• _PROBLEM REQUIREMENTS_
Everything before the line containing "pair (N) and" stays out; print that line and all lines below it through the last, exactly.

* * *

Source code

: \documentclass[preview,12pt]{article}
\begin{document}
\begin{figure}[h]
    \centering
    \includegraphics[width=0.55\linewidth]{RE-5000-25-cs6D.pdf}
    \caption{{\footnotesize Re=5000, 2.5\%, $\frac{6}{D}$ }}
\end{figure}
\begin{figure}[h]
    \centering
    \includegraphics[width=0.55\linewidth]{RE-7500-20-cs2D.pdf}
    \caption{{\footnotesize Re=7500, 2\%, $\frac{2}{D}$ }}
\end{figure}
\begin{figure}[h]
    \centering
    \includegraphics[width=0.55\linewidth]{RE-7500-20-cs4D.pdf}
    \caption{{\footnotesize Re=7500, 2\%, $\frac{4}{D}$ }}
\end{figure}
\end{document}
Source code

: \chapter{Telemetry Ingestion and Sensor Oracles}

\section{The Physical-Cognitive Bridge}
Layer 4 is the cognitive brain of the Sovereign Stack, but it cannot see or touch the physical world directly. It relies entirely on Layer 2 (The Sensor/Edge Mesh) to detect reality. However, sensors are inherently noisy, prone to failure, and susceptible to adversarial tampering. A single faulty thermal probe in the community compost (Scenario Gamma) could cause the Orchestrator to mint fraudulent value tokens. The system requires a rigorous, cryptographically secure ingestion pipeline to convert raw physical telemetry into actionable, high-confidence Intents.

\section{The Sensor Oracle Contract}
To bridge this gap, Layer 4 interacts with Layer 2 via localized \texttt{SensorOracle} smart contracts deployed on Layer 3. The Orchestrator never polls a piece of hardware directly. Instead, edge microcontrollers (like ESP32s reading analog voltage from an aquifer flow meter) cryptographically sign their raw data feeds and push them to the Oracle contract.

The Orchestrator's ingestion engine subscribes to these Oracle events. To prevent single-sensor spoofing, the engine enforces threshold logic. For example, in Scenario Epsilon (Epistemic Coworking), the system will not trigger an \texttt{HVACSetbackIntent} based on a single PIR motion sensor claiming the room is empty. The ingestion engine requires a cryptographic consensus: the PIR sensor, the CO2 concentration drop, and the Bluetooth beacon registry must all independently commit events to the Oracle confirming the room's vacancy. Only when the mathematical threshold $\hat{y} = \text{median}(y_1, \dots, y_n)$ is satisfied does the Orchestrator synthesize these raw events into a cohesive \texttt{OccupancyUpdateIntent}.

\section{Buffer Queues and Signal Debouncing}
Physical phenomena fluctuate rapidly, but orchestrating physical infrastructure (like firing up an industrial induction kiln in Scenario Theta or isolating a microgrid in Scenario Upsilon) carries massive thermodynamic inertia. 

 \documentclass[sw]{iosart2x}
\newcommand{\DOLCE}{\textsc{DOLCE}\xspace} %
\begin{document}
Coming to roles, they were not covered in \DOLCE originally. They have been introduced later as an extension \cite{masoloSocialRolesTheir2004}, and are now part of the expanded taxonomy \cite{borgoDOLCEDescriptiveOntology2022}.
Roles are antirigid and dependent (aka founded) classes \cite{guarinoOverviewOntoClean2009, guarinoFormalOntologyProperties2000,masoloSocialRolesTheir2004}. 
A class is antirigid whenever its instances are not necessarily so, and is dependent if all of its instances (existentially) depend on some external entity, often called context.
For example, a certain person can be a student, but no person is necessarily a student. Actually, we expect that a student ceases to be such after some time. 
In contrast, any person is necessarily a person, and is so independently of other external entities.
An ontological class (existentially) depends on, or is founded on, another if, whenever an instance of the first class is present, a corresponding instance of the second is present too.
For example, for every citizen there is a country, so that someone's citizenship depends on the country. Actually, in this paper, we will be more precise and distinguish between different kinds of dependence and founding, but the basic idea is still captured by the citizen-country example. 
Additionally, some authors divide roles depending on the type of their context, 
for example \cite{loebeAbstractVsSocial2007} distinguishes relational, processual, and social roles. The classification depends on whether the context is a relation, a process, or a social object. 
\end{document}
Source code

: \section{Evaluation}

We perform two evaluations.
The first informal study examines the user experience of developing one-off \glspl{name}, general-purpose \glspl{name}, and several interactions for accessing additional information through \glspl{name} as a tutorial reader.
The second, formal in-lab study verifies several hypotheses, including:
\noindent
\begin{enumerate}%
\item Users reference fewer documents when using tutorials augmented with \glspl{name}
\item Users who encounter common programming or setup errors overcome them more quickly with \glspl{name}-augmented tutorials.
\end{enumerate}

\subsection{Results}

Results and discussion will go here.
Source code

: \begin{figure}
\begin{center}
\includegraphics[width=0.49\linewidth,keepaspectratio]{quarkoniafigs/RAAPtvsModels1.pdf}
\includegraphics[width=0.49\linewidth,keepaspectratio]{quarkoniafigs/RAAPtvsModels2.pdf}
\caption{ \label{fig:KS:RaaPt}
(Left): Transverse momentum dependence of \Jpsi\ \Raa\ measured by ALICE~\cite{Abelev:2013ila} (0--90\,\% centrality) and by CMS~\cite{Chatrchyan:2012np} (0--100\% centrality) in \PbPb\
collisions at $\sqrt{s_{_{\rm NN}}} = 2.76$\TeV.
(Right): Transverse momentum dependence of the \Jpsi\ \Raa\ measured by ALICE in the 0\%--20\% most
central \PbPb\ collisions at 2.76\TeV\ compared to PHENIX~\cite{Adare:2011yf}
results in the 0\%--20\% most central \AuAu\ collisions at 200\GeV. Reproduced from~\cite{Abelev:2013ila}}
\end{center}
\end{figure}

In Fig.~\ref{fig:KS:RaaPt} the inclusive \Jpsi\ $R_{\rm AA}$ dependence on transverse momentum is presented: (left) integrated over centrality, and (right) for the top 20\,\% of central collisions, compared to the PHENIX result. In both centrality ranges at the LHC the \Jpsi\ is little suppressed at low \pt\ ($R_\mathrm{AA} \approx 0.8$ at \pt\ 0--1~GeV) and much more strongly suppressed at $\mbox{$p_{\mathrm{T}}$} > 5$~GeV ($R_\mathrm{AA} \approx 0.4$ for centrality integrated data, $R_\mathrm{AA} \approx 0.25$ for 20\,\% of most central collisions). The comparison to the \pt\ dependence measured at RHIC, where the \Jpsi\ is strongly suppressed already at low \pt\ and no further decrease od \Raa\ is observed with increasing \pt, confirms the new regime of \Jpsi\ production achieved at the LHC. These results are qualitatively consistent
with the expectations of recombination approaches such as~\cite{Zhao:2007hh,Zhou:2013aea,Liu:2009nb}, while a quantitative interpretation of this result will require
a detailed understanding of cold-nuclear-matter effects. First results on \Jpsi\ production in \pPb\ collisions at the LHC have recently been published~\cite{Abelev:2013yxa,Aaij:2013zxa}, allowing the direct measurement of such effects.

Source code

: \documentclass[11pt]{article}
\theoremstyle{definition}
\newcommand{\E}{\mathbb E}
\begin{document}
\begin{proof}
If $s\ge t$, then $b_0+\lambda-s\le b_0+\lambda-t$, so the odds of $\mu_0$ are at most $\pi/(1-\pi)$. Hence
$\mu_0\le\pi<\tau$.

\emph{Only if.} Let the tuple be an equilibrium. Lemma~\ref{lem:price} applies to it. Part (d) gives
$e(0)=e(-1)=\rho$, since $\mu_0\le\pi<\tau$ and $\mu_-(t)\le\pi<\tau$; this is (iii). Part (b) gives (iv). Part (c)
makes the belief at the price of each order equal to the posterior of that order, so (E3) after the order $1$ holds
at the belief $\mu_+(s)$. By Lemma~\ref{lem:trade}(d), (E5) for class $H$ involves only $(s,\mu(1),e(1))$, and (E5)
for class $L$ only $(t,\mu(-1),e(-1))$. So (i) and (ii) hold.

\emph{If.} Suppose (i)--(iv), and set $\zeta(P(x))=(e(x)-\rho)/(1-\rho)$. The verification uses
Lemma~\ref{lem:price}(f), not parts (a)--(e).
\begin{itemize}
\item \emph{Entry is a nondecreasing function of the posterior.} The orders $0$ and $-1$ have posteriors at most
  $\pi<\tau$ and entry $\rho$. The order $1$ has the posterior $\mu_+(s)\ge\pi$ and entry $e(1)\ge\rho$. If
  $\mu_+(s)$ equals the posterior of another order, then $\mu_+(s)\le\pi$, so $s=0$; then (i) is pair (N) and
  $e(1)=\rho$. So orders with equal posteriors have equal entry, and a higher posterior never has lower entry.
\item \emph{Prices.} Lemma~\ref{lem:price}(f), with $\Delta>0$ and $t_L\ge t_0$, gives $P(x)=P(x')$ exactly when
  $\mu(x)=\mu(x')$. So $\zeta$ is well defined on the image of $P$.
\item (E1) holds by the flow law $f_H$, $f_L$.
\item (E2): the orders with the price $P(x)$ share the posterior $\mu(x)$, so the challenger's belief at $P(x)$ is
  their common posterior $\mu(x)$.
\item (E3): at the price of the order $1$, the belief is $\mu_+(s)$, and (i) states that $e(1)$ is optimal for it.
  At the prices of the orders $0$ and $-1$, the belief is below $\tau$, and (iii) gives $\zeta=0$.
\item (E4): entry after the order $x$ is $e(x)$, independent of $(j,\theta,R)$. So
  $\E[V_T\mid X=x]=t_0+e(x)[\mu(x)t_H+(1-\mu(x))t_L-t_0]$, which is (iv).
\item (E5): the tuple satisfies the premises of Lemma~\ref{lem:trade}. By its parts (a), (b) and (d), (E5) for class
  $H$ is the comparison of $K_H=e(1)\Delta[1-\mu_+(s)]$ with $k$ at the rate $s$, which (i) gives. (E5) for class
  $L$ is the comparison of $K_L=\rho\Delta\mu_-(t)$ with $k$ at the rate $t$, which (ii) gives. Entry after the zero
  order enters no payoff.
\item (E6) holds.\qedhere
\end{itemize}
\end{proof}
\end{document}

* * *

• _TASK ANSWER_
  $\mu_+(s)$ equals the posterior of another order, then $\mu_+(s)\le\pi$, so $s=0$; then (i) is pair (N) and
  $e(1)=\rho$. So orders with equal posteriors have equal entry, and a higher posterior never has lower entry.
\item \emph{Prices.} Lemma~\ref{lem:price}(f), with $\Delta>0$ and $t_L\ge t_0$, gives $P(x)=P(x')$ exactly when
  $\mu(x)=\mu(x')$. So $\zeta$ is well defined on the image of $P$.
\item (E1) holds by the flow law $f_H$, $f_L$.
\item (E2): the orders with the price $P(x)$ share the posterior $\mu(x)$, so the challenger's belief at $P(x)$ is
  their common posterior $\mu(x)$.
\item (E3): at the price of the order $1$, the belief is $\mu_+(s)$, and (i) states that $e(1)$ is optimal for it.
  At the prices of the orders $0$ and $-1$, the belief is below $\tau$, and (iii) gives $\zeta=0$.
\item (E4): entry after the order $x$ is $e(x)$, independent of $(j,\theta,R)$. So
  $\E[V_T\mid X=x]=t_0+e(x)[\mu(x)t_H+(1-\mu(x))t_L-t_0]$, which is (iv).
\item (E5): the tuple satisfies the premises of Lemma~\ref{lem:trade}. By its parts (a), (b) and (d), (E5) for class
  $H$ is the comparison of $K_H=e(1)\Delta[1-\mu_+(s)]$ with $k$ at the rate $s$, which (i) gives. (E5) for class
  $L$ is the comparison of $K_L=\rho\Delta\mu_-(t)$ with $k$ at the rate $t$, which (ii) gives. Entry after the zero
  order enters no payoff.
\item (E6) holds.\qedhere
\end{itemize}
\end{proof}
\end{document}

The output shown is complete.